* Required action *
For the records below, tally every line that has the word "tutorials" and reply with the number alone.

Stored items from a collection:
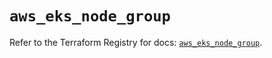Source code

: # `aws_eks_node_group`

Refer to the Terraform Registry for docs: [`aws_eks_node_group`](https://registry.terraform.io/providers/hashicorp/aws/5.100.0/docs/resources/eks_node_group).
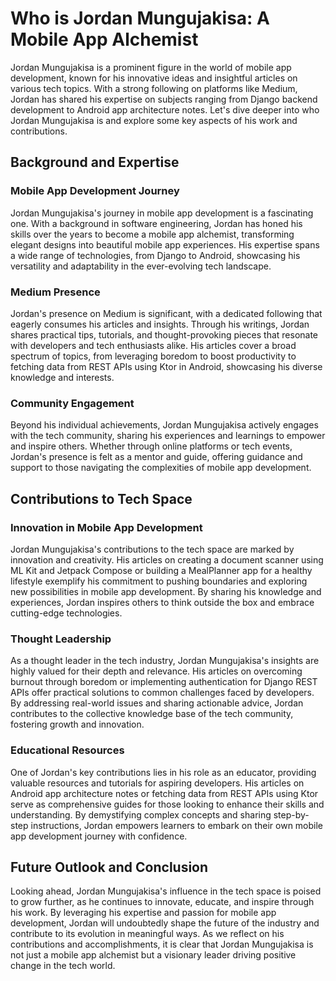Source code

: # Who is Jordan Mungujakisa: A Mobile App Alchemist

Jordan Mungujakisa is a prominent figure in the world of mobile app development, known for his innovative ideas and insightful articles on various tech topics. With a strong following on platforms like Medium, Jordan has shared his expertise on subjects ranging from Django backend development to Android app architecture notes. Let's dive deeper into who Jordan Mungujakisa is and explore some key aspects of his work and contributions.

## Background and Expertise

### Mobile App Development Journey
Jordan Mungujakisa's journey in mobile app development is a fascinating one. With a background in software engineering, Jordan has honed his skills over the years to become a mobile app alchemist, transforming elegant designs into beautiful mobile app experiences. His expertise spans a wide range of technologies, from Django to Android, showcasing his versatility and adaptability in the ever-evolving tech landscape.

### Medium Presence
Jordan's presence on Medium is significant, with a dedicated following that eagerly consumes his articles and insights. Through his writings, Jordan shares practical tips, tutorials, and thought-provoking pieces that resonate with developers and tech enthusiasts alike. His articles cover a broad spectrum of topics, from leveraging boredom to boost productivity to fetching data from REST APIs using Ktor in Android, showcasing his diverse knowledge and interests.

### Community Engagement
Beyond his individual achievements, Jordan Mungujakisa actively engages with the tech community, sharing his experiences and learnings to empower and inspire others. Whether through online platforms or tech events, Jordan's presence is felt as a mentor and guide, offering guidance and support to those navigating the complexities of mobile app development.

## Contributions to Tech Space

### Innovation in Mobile App Development
Jordan Mungujakisa's contributions to the tech space are marked by innovation and creativity. His articles on creating a document scanner using ML Kit and Jetpack Compose or building a MealPlanner app for a healthy lifestyle exemplify his commitment to pushing boundaries and exploring new possibilities in mobile app development. By sharing his knowledge and experiences, Jordan inspires others to think outside the box and embrace cutting-edge technologies.

### Thought Leadership
As a thought leader in the tech industry, Jordan Mungujakisa's insights are highly valued for their depth and relevance. His articles on overcoming burnout through boredom or implementing authentication for Django REST APIs offer practical solutions to common challenges faced by developers. By addressing real-world issues and sharing actionable advice, Jordan contributes to the collective knowledge base of the tech community, fostering growth and innovation.

### Educational Resources
One of Jordan's key contributions lies in his role as an educator, providing valuable resources and tutorials for aspiring developers. His articles on Android app architecture notes or fetching data from REST APIs using Ktor serve as comprehensive guides for those looking to enhance their skills and understanding. By demystifying complex concepts and sharing step-by-step instructions, Jordan empowers learners to embark on their own mobile app development journey with confidence.

## Future Outlook and Conclusion

Looking ahead, Jordan Mungujakisa's influence in the tech space is poised to grow further, as he continues to innovate, educate, and inspire through his work. By leveraging his expertise and passion for mobile app development, Jordan will undoubtedly shape the future of the industry and contribute to its evolution in meaningful ways. As we reflect on his contributions and accomplishments, it is clear that Jordan Mungujakisa is not just a mobile app alchemist but a visionary leader driving positive change in the tech world.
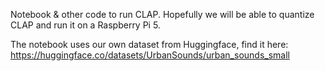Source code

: Notebook & other code to run CLAP. Hopefully we will be able to quantize CLAP and run it on a Raspberry Pi 5.

The notebook uses our own dataset from Huggingface, find it here: https://huggingface.co/datasets/UrbanSounds/urban_sounds_small 
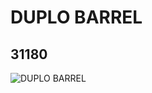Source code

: # DUPLO BARREL
## 31180
![DUPLO BARREL](https://lc-www-live-s.legocdn.com/media/bricks/5/2/4281173.jpg)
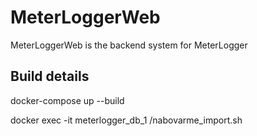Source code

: # MeterLoggerWeb

MeterLoggerWeb is the backend system for MeterLogger

## Build details

docker-compose up --build

docker exec -it meterlogger_db_1 /nabovarme_import.sh


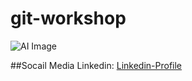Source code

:# git-workshop



![AI Image](https://github.com/Lara-Srour/git-workshop/assets/93338522/2cc61390-027d-44ff-bd6b-662c0b045885)

##Socail Media
Linkedin: [Linkedin-Profile](https://www.linkedin.com/in/lara-srour/)
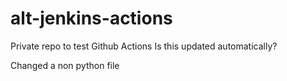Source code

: # alt-jenkins-actions

Private repo to test Github Actions
Is this updated automatically?

Changed a non python file
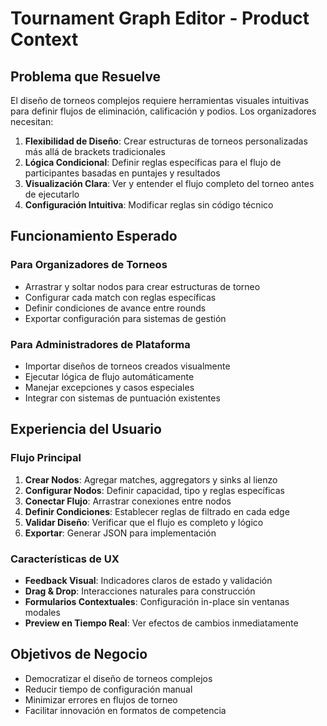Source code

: # Tournament Graph Editor - Product Context

## Problema que Resuelve
El diseño de torneos complejos requiere herramientas visuales intuitivas para definir flujos de eliminación, calificación y podios. Los organizadores necesitan:

1. **Flexibilidad de Diseño**: Crear estructuras de torneos personalizadas más allá de brackets tradicionales
2. **Lógica Condicional**: Definir reglas específicas para el flujo de participantes basadas en puntajes y resultados
3. **Visualización Clara**: Ver y entender el flujo completo del torneo antes de ejecutarlo
4. **Configuración Intuitiva**: Modificar reglas sin código técnico

## Funcionamiento Esperado

### Para Organizadores de Torneos
- Arrastrar y soltar nodos para crear estructuras de torneo
- Configurar cada match con reglas específicas
- Definir condiciones de avance entre rounds
- Exportar configuración para sistemas de gestión

### Para Administradores de Plataforma  
- Importar diseños de torneos creados visualmente
- Ejecutar lógica de flujo automáticamente
- Manejar excepciones y casos especiales
- Integrar con sistemas de puntuación existentes

## Experiencia del Usuario

### Flujo Principal
1. **Crear Nodos**: Agregar matches, aggregators y sinks al lienzo
2. **Configurar Nodos**: Definir capacidad, tipo y reglas específicas
3. **Conectar Flujo**: Arrastrar conexiones entre nodos
4. **Definir Condiciones**: Establecer reglas de filtrado en cada edge
5. **Validar Diseño**: Verificar que el flujo es completo y lógico
6. **Exportar**: Generar JSON para implementación

### Características de UX
- **Feedback Visual**: Indicadores claros de estado y validación
- **Drag & Drop**: Interacciones naturales para construcción
- **Formularios Contextuales**: Configuración in-place sin ventanas modales
- **Preview en Tiempo Real**: Ver efectos de cambios inmediatamente

## Objetivos de Negocio
- Democratizar el diseño de torneos complejos
- Reducir tiempo de configuración manual
- Minimizar errores en flujos de torneo
- Facilitar innovación en formatos de competencia
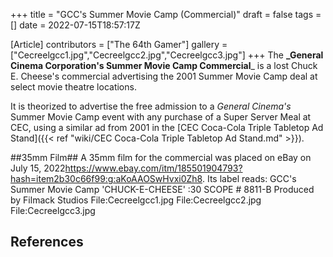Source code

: +++
title = "GCC's Summer Movie Camp (Commercial)"
draft = false
tags = []
date = 2022-07-15T18:57:17Z

[Article]
contributors = ["The 64th Gamer"]
gallery = ["Cecreelgcc1.jpg","Cecreelgcc2.jpg","Cecreelgcc3.jpg"]
+++
The **_General Cinema Corporation's Summer Movie Camp Commercial**_ is a lost Chuck E. Cheese's commercial advertising the 2001 Summer Movie Camp deal at select movie theatre locations.

It is theorized to advertise the free admission to a _General Cinema's_ Summer Movie Camp event with any purchase of a Super Server Meal at CEC, using a similar ad from 2001 in the [CEC Coca-Cola Triple Tabletop Ad Stand]({{< ref "wiki/CEC Coca-Cola Triple Tabletop Ad Stand.md" >}}).

##35mm Film##
A 35mm film for the commercial was placed on eBay on July 15, 2022<ref>https://www.ebay.com/itm/185501904793?hash=item2b30c66f99:g:aKoAAOSwHvxi0Zh8</ref>. Its label reads:
 GCC's Summer Movie Camp
 'CHUCK-E-CHEESE'
 :30 SCOPE # 8811-B
 Produced by Filmack Studios
<gallery>
File:Cecreelgcc1.jpg
File:Cecreelgcc2.jpg
File:Cecreelgcc3.jpg
</gallery>

## References ##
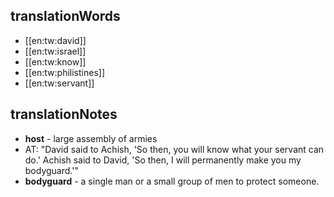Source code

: ## translationWords

* [[en:tw:david]]
* [[en:tw:israel]]
* [[en:tw:know]]
* [[en:tw:philistines]]
* [[en:tw:servant]]

## translationNotes

* **host** - large assembly of armies
* AT: "David said to Achish, 'So then, you will know what your servant can do.' Achish said to David, 'So then, I will permanently make you my bodyguard.'"
* **bodyguard** - a single man or a small group of men to protect someone.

* Answer box *
2